Back beneath the Five Lamps, people gathered on street corners and in the police station waiting room, able to speak but never once to make sense.

"It's a bit like VE Day gone wrong," someone said.

Then as now, the Salvation Army was quickly on the scene, handing our cigarettes and sympathy. "There was a terrible lot of trauma, hardly a family which wasn't terribly affected in some way," recalls Maureen Gillson.

"You expected death when people had been ill, but this was all so sudden, and so many. We just had to try to sit people down, counsel them, so much to do and yet so little we could do.

"Of course they wondered where God was in all of that, but my faith never shifted, not for a moment."

Maureen was brought to Thornaby Salvation Army as a baby, 69 years ago, committed herself when she was just eight and joyfully joined the Corps' 120th anniversary celebrations last weekend.

We sang Our God Reigns. On a saturated Sunday morning, it was possible to wonder with the grammarians if it might not have been a homonym.

They've been at the Westbury Street citadel since 1939, though the anniversary photographic exhibition snapped back to the early part of the century when cubs were known as "Chums", members were adjutants or adherents and the Sunday School held fancy dress "demonstrations".

Notices in the foyer still give details of social activities like lunch clubs and brownies, drop-in club and parent and toddler group.

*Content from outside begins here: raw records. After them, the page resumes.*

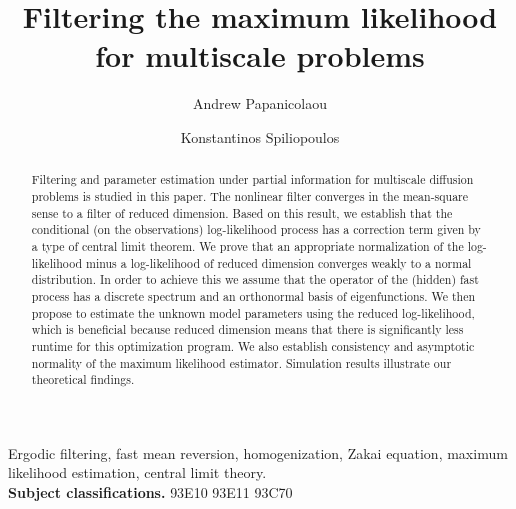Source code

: \documentclass{article}
\begin{document}
\baselineskip 0.58cm

%

\title{Filtering the maximum likelihood for multiscale problems}
\author{Andrew Papanicolaou\footnotemark[2]\and Konstantinos Spiliopoulos\footnotemark[3]}



\maketitle

\begin{abstract}
Filtering and parameter estimation under partial information for multiscale diffusion problems is studied in this paper. The nonlinear filter converges in the mean-square
sense to a filter of reduced dimension. Based on this result, we  establish that the conditional (on the observations) log-likelihood process has a correction term given
by a type of central limit theorem. We prove that an appropriate normalization of the log-likelihood minus a log-likelihood of reduced dimension converges weakly to a
normal distribution. In order to achieve this we assume that the operator of the (hidden) fast process has a discrete spectrum and an orthonormal basis of eigenfunctions. We then propose to estimate the unknown model parameters using the reduced log-likelihood, which is beneficial because reduced dimension means that there is significantly less runtime for this optimization program. We also establish consistency and asymptotic normality of the maximum likelihood estimator. Simulation results illustrate our theoretical findings.
\end{abstract}
\begin{keywords}Ergodic filtering, fast mean reversion, homogenization, Zakai equation, maximum likelihood estimation, central limit theory.\\
{\bf Subject classifications. } 93E10 93E11 93C70
\end{keywords}

\end{document}
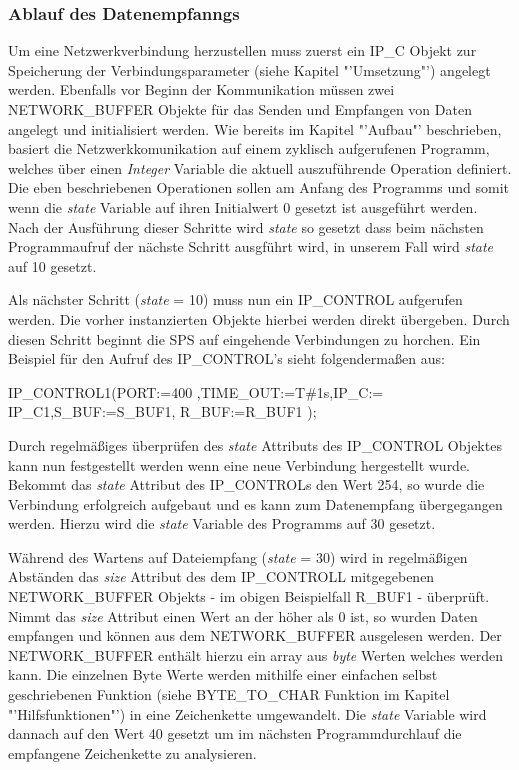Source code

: \subsubsection{Ablauf des Datenempfanngs}

Um eine Netzwerkverbindung herzustellen muss zuerst ein IP\_C Objekt zur Speicherung der Verbindungsparameter (siehe Kapitel "'Umsetzung"') angelegt werden.
Ebenfalls vor Beginn der Kommunikation müssen zwei NETWORK\_BUFFER Objekte für das Senden und Empfangen von Daten angelegt und initialisiert werden. 
Wie bereits im Kapitel "'Aufbau"' beschrieben, basiert die Netzwerkkomunikation auf einem zyklisch aufgerufenen Programm, welches über einen \textit{Integer} Variable die aktuell auszuführende Operation definiert. Die eben beschriebenen Operationen sollen am Anfang des Programms und somit wenn die \textit {state} Variable auf ihren Initialwert 0 gesetzt ist ausgeführt werden. Nach der Ausführung dieser Schritte wird \textit {state} so gesetzt dass beim nächsten Programmaufruf der nächste Schritt ausgführt wird, in unserem Fall wird \textit{state} auf 10 gesetzt.

Als nächster Schritt (\textit{state} = 10) muss nun ein  IP\_CONTROL aufgerufen werden. Die vorher instanzierten Objekte hierbei werden direkt übergeben. Durch diesen Schritt beginnt die SPS auf eingehende Verbindungen zu horchen.
Ein Beispiel für den Aufruf des IP\_CONTROL's sieht folgendermaßen aus:

IP\_CONTROL1(PORT:=400 ,TIME\_OUT:=T\#1s,IP\_C:= IP\_C1,S\_BUF:=S\_BUF1, R\_BUF:=R\_BUF1 );

Durch regelmäßiges überprüfen des \textit{state} Attributs des IP\_CONTROL Objektes kann nun festgestellt werden wenn eine neue Verbindung hergestellt wurde. Bekommt das \textit{state} Attribut des IP\_CONTROLs den Wert 254, so wurde die Verbindung erfolgreich aufgebaut und es kann zum Datenempfang übergegangen werden. Hierzu wird die \textit{state} Variable des Programms auf 30 gesetzt.

Während des Wartens auf Dateiempfang (\textit{state} = 30) wird in regelmäßigen Abständen das \textit{size} Attribut des dem IP\_CONTROLL mitgegebenen NETWORK\_BUFFER Objekts - im obigen Beispielfall R\_BUF1 - überprüft. Nimmt das \textit{size} Attribut einen Wert an der höher als 0 ist, so wurden Daten empfangen und können aus dem NETWORK\_BUFFER ausgelesen werden. Der NETWORK\_BUFFER enthält hierzu ein array aus \textit{byte} Werten welches werden kann. Die einzelnen Byte Werte werden mithilfe einer einfachen selbst geschriebenen Funktion (siehe BYTE\_TO\_CHAR Funktion im Kapitel "'Hilfsfunktionen"') in eine Zeichenkette umgewandelt. Die \textit{state} Variable wird dannach auf den Wert 40 gesetzt um im nächsten Programmdurchlauf die empfangene Zeichenkette zu analysieren.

"It's an attempt to make the Gospel relevant, to meet people where they are," says Lt Gordon Hull, in charge at Thornaby for just five weeks and previously a Cleveland ambulanceman.

A non-Christian even after marrying the Corps' sergeant major's daughter at Grangetown, he attended the meetings at which their four children were dedicated and finally heard the message. "You can't close your ears for ever. I had lots of things wrong in my life and realised I needed a new start," he says.

"Really it was just a case of swapping uniforms and I like this one better. It's a big help being a local lad, you understand the sense of humour."

The 10am meeting is led by Mike and Jenny Clark, officially territorial evangelists - the territory is Great Britain - and the only non-commissioned Salvationists ever to hold the post. The week previously they'd been at Shiremoor, on North Tyneside, last weekend at Thornaby, this one - who knows - in New York.

For 23 years they led the Mike Clark Orchestra and Singers, playing everything from the Miss World finals in Athens - Ronnie Corbett and Leslie Crowther were on the same bill - to the Battle of Britain dance at RAF Linton-on-Ouse.

They've been in step with the Army 14 years, bringing their own state-of-the art audio-visual equipment. There's a big bass drum, too. "Music to us is like a stepping stone, it's something to launch from," says Mike.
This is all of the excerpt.